**Record excerpts:**

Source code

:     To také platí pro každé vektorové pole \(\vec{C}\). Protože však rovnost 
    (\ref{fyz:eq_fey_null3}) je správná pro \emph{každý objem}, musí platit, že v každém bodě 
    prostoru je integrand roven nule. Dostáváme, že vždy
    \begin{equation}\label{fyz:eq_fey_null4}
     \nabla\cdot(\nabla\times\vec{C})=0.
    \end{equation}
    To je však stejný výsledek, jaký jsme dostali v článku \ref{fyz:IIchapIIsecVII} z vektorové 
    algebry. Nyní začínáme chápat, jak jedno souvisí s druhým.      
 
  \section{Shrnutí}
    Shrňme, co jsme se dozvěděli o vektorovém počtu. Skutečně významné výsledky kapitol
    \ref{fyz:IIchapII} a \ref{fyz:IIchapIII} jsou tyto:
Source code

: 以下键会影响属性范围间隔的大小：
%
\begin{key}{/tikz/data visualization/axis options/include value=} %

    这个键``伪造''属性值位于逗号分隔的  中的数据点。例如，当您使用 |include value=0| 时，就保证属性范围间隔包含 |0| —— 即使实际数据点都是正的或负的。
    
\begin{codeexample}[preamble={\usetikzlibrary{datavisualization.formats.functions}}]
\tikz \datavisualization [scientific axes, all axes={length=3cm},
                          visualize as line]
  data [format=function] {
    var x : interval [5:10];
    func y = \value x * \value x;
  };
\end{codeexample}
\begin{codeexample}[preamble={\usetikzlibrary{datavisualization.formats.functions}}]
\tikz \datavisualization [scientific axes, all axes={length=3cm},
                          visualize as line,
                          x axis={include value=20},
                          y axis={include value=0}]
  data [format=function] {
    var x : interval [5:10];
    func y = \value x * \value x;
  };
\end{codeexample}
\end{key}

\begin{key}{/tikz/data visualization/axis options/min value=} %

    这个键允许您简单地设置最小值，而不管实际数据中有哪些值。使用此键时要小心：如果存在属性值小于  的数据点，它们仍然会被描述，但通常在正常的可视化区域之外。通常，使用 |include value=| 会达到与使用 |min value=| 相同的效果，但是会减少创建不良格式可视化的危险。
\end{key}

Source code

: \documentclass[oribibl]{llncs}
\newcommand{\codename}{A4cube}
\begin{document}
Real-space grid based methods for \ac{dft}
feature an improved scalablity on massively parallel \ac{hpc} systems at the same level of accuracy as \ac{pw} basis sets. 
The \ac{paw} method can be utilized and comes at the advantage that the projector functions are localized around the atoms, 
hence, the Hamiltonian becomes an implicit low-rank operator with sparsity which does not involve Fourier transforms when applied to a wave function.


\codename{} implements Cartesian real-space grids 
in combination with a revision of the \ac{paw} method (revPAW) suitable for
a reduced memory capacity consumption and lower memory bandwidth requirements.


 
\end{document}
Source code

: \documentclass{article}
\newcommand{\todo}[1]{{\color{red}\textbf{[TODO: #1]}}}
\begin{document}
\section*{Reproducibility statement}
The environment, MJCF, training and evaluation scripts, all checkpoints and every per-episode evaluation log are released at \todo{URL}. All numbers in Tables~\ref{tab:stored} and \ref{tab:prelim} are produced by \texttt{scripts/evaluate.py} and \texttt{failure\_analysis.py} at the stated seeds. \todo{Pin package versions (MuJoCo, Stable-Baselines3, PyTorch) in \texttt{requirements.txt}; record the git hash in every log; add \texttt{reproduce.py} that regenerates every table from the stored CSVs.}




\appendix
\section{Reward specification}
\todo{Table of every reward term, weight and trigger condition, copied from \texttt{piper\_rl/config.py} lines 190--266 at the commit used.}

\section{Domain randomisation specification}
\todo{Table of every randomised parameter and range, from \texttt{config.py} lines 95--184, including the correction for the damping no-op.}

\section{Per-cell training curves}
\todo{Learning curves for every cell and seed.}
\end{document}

**Your instructions:**
Word for word, restate each record in the listing.

**Your response:**
Source code

:     To také platí pro každé vektorové pole \(\vec{C}\). Protože však rovnost 
    (\ref{fyz:eq_fey_null3}) je správná pro \emph{každý objem}, musí platit, že v každém bodě 
    prostoru je integrand roven nule. Dostáváme, že vždy
    \begin{equation}\label{fyz:eq_fey_null4}
     \nabla\cdot(\nabla\times\vec{C})=0.
    \end{equation}
    To je však stejný výsledek, jaký jsme dostali v článku \ref{fyz:IIchapIIsecVII} z vektorové 
    algebry. Nyní začínáme chápat, jak jedno souvisí s druhým.      
 
  \section{Shrnutí}
    Shrňme, co jsme se dozvěděli o vektorovém počtu. Skutečně významné výsledky kapitol
    \ref{fyz:IIchapII} a \ref{fyz:IIchapIII} jsou tyto:
Source code

: 以下键会影响属性范围间隔的大小：
%
\begin{key}{/tikz/data visualization/axis options/include value=} %

    这个键``伪造''属性值位于逗号分隔的  中的数据点。例如，当您使用 |include value=0| 时，就保证属性范围间隔包含 |0| —— 即使实际数据点都是正的或负的。
    
\begin{codeexample}[preamble={\usetikzlibrary{datavisualization.formats.functions}}]
\tikz \datavisualization [scientific axes, all axes={length=3cm},
                          visualize as line]
  data [format=function] {
    var x : interval [5:10];
    func y = \value x * \value x;
  };
\end{codeexample}
\begin{codeexample}[preamble={\usetikzlibrary{datavisualization.formats.functions}}]
\tikz \datavisualization [scientific axes, all axes={length=3cm},
                          visualize as line,
                          x axis={include value=20},
                          y axis={include value=0}]
  data [format=function] {
    var x : interval [5:10];
    func y = \value x * \value x;
  };
\end{codeexample}
\end{key}

\begin{key}{/tikz/data visualization/axis options/min value=} %

    这个键允许您简单地设置最小值，而不管实际数据中有哪些值。使用此键时要小心：如果存在属性值小于  的数据点，它们仍然会被描述，但通常在正常的可视化区域之外。通常，使用 |include value=| 会达到与使用 |min value=| 相同的效果，但是会减少创建不良格式可视化的危险。
\end{key}

Source code

: \documentclass[oribibl]{llncs}
\newcommand{\codename}{A4cube}
\begin{document}
Real-space grid based methods for \ac{dft}
feature an improved scalablity on massively parallel \ac{hpc} systems at the same level of accuracy as \ac{pw} basis sets. 
The \ac{paw} method can be utilized and comes at the advantage that the projector functions are localized around the atoms, 
hence, the Hamiltonian becomes an implicit low-rank operator with sparsity which does not involve Fourier transforms when applied to a wave function.


\codename{} implements Cartesian real-space grids 
in combination with a revision of the \ac{paw} method (revPAW) suitable for
a reduced memory capacity consumption and lower memory bandwidth requirements.


 
\end{document}
Source code

: \documentclass{article}
\newcommand{\todo}[1]{{\color{red}\textbf{[TODO: #1]}}}
\begin{document}
\section*{Reproducibility statement}
The environment, MJCF, training and evaluation scripts, all checkpoints and every per-episode evaluation log are released at \todo{URL}. All numbers in Tables~\ref{tab:stored} and \ref{tab:prelim} are produced by \texttt{scripts/evaluate.py} and \texttt{failure\_analysis.py} at the stated seeds. \todo{Pin package versions (MuJoCo, Stable-Baselines3, PyTorch) in \texttt{requirements.txt}; record the git hash in every log; add \texttt{reproduce.py} that regenerates every table from the stored CSVs.}




\appendix
\section{Reward specification}
\todo{Table of every reward term, weight and trigger condition, copied from \texttt{piper\_rl/config.py} lines 190--266 at the commit used.}

\section{Domain randomisation specification}
\todo{Table of every randomised parameter and range, from \texttt{config.py} lines 95--184, including the correction for the damping no-op.}

\section{Per-cell training curves}
\todo{Learning curves for every cell and seed.}
\end{document}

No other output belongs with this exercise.